A RuleExpression describes where a {@link cascading.flow.planner.rule.Rule} is applied in an element graph. Wherea Rule can be a {@link cascading.flow.planner.rule.RuleAssert}, {@link cascading.flow.planner.rule.RuleTransformer}, or {@link cascading.flow.planner.rule.partitioner.ExpressionRulePartitioner}.
To pin down how a Rule behaves and where, a RuleExpression relies on the {@link cascading.flow.planner.iso.expression.ExpressionGraph} class, where an ExpressionGraph is an actual graphof {@link cascading.flow.planner.iso.expression.ElementExpression} nodes and{@link cascading.flow.planner.iso.expression.ScopeExpression} edges.
This expression graph is analogous to a text Regular Expression. A regular expression is used to match a sub-set of text in a string. This enables efficient string replacement and parsing.
The expression graph is used to match a smaller graph inside a larger one so that the larger graph can be manipulated. As in a regular expression, elements of the captured graph can be addressed and used.
The simplest application is to use a single ExpressionGraph to match a portion of a larger graph. Once found, the calling rule can fire. Most commonly this is useful for the RuleAssert rule that looks for a given structure, and if founds throws an error pinpointing the element in the graph that violates the assertion rule.
The second application is to have one ExpressionGraph identify distinguished elements in a larger graph, and remove them. This is called graph contraction. The structure of the original graph is retained where possible. Think of this as hiding elements in the larger graph so that a second ExpressionGraph can be applied to look for a sub-graph.

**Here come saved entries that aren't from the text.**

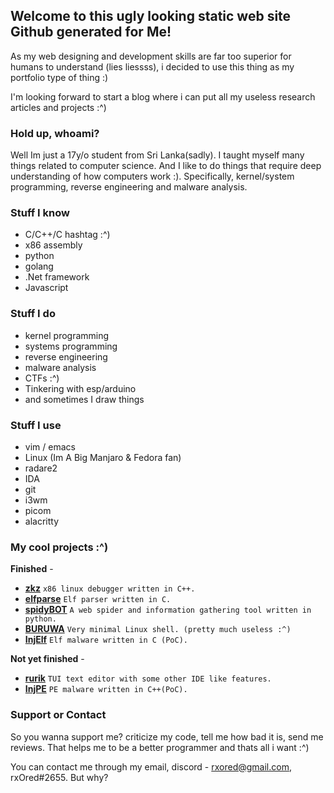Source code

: ## Welcome to this ugly looking static web site Github generated for Me!

As my web designing and development skills are far too superior for humans to understand (lies liessss), i decided to use this thing as my portfolio type of thing :)

I'm looking forward to start a blog where i can put all my useless research articles and projects :^)

### Hold up, whoami?

Well Im just a 17y/o student from Sri Lanka(sadly). I taught myself many things related to computer science. And I like to do things that require deep understanding of how computers work :). Specifically, kernel/system programming, reverse engineering and malware analysis.

### Stuff I know

- C/C++/C hashtag :^)
- x86 assembly
- python
- golang
- .Net framework
- Javascript

### Stuff I do

- kernel programming
- systems programming
- reverse engineering
- malware analysis
- CTFs :^)
- Tinkering with esp/arduino
- and sometimes I draw things

### Stuff I use

- vim / emacs
- Linux (Im A Big Manjaro & Fedora fan)
- radare2
- IDA
- git
- i3wm
- picom 
- alacritty

### My cool projects :^)

**Finished** - 
- **[zkz](https://github.com/rxOred/zkz.git)** `x86 linux debugger written in C++.`
- **[elfparse](https://github.com/rxOred/elfparse.git)** `Elf parser written in C.`
- **[spidyBOT](https://github.com/rxOred/spidyBOT.git)** `A web spider and information gathering tool written in python.`
- **[BURUWA](https://github.com/rxOred/BURUWA.git)** `Very minimal Linux shell. (pretty much useless :^)`
- **[InjElf](https://github.com/rxOred/InjElf.git)** `Elf malware written in C (PoC).`

**Not yet finished** -
- **[rurik](https://github.com/rxOred/rurik.git)** `TUI text editor with some other IDE like features.`
- **[InjPE](https://github.com/rxOred/InjPE.git)** `PE malware written in C++(PoC).`

### Support or Contact

So you wanna support me? criticize my code, tell me how bad it is, send me reviews. That helps me to be a better programmer and thats all i want :^)

You can contact me through my email, discord - rxored@gmail.com, rxOred#2655. But why?
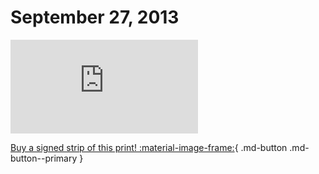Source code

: # September 27, 2013

![](https://www.achewood.com/comic.php?date=09272013)

[Buy a signed strip of this print! :material-image-frame:](https://achewood-holiday-pop-up.myshopify.com/products/strip#09272013){ .md-button .md-button--primary }
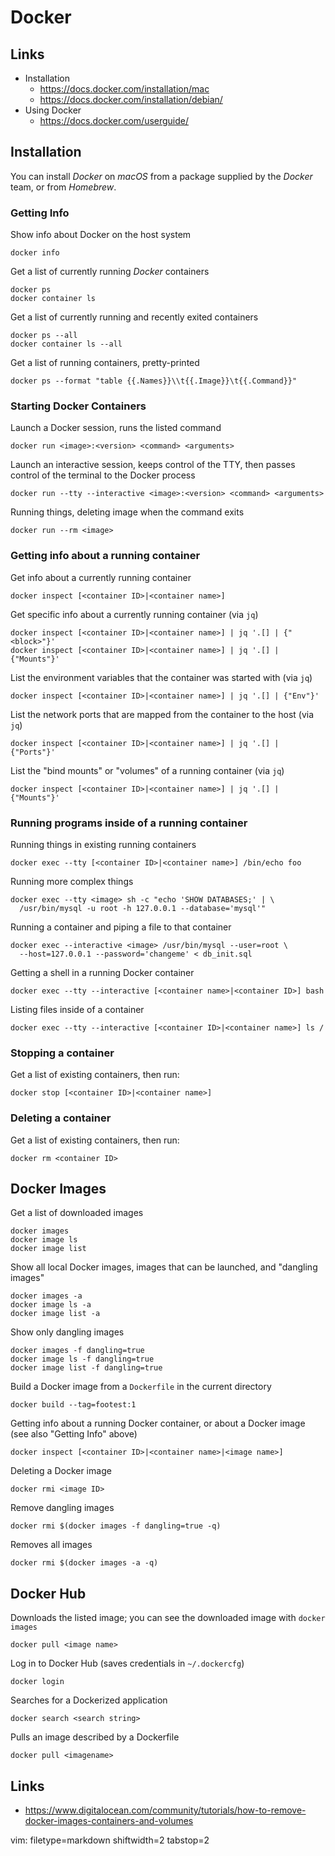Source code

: # Docker #

## Links ##
- Installation
  - https://docs.docker.com/installation/mac
  - https://docs.docker.com/installation/debian/
- Using Docker
  - https://docs.docker.com/userguide/

## Installation ##
You can install _Docker_ on _macOS_ from a package supplied by the _Docker_
team, or from _Homebrew_.

### Getting Info ###
Show info about Docker on the host system

    docker info

Get a list of currently running _Docker_ containers

    docker ps
    docker container ls

Get a list of currently running and recently exited containers

    docker ps --all
    docker container ls --all

Get a list of running containers, pretty-printed

    docker ps --format "table {{.Names}}\\t{{.Image}}\t{{.Command}}"


### Starting Docker Containers ###
Launch a Docker session, runs the listed command

    docker run <image>:<version> <command> <arguments>

Launch an interactive session, keeps control of the TTY, then passes control
of the terminal to the Docker process

    docker run --tty --interactive <image>:<version> <command> <arguments>

Running things, deleting image when the command exits

    docker run --rm <image>


### Getting info about a running container ###
Get info about a currently running container

    docker inspect [<container ID>|<container name>]

Get specific info about a currently running container (via `jq`)

    docker inspect [<container ID>|<container name>] | jq '.[] | {"<block>"}'
    docker inspect [<container ID>|<container name>] | jq '.[] | {"Mounts"}'

List the environment variables that the container was started with (via `jq`)

    docker inspect [<container ID>|<container name>] | jq '.[] | {"Env"}'

List the network ports that are mapped from the container to the host (via
`jq`)

    docker inspect [<container ID>|<container name>] | jq '.[] | {"Ports"}'

List the "bind mounts" or "volumes" of a running container (via `jq`)

    docker inspect [<container ID>|<container name>] | jq '.[] | {"Mounts"}'


### Running programs inside of a running container ###
Running things in existing running containers

    docker exec --tty [<container ID>|<container name>] /bin/echo foo

Running more complex things

    docker exec --tty <image> sh -c "echo 'SHOW DATABASES;' | \
      /usr/bin/mysql -u root -h 127.0.0.1 --database='mysql'"

Running a container and piping a file to that container

    docker exec --interactive <image> /usr/bin/mysql --user=root \
      --host=127.0.0.1 --password='changeme' < db_init.sql

Getting a shell in a running Docker container

    docker exec --tty --interactive [<container name>|<container ID>] bash

Listing files inside of a container

    docker exec --tty --interactive [<container ID>|<container name>] ls /


### Stopping a container ###
Get a list of existing containers, then run:

    docker stop [<container ID>|<container name>]


### Deleting a container ###
Get a list of existing containers, then run:

    docker rm <container ID>


## Docker Images ##
Get a list of downloaded images

    docker images
    docker image ls
    docker image list

Show all local Docker images, images that can be launched, and "dangling
images"

    docker images -a
    docker image ls -a
    docker image list -a

Show only dangling images

    docker images -f dangling=true
    docker image ls -f dangling=true
    docker image list -f dangling=true

Build a Docker image from a `Dockerfile` in the current directory

    docker build --tag=footest:1

Getting info about a running Docker container, or about a Docker image (see
also "Getting Info" above)

    docker inspect [<container ID>|<container name>|<image name>]

Deleting a Docker image

    docker rmi <image ID>

Remove dangling images

    docker rmi $(docker images -f dangling=true -q)

Removes all images

    docker rmi $(docker images -a -q)

## Docker Hub ##
Downloads the listed image; you can see the downloaded image with `docker images`

    docker pull <image name>

Log in to Docker Hub (saves credentials in `~/.dockercfg`)

    docker login

Searches for a Dockerized application

    docker search <search string>

Pulls an image described by a Dockerfile

    docker pull <imagename>

## Links ##
- https://www.digitalocean.com/community/tutorials/how-to-remove-docker-images-containers-and-volumes

vim: filetype=markdown shiftwidth=2 tabstop=2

If the second sub-graph is found, the calling Rule can execute. This most commonly used to partition a graph into smaller graphs. For example, any sub-graph with source Taps and a single sink Group (Pipe) is a process Node (Mapper).
The third application is similar to the second. An ExpressionGraph is used to create a contracted graph of only distinguished elements. The second ExpressionGraph finds a sub-graph in the contracted graph. This contracted sub-graph is then isolated and all hidden elements are restored within the bounds of the sub-graph.
Finally a third ExpressionGraph is used to identify a location within the new sub-graph so the Rule can execute. This is most commonly used to perform transformations within a graph. For example, to insert a temporary Tap into the full assembly element graph to force boundaries between MapReduce jobs.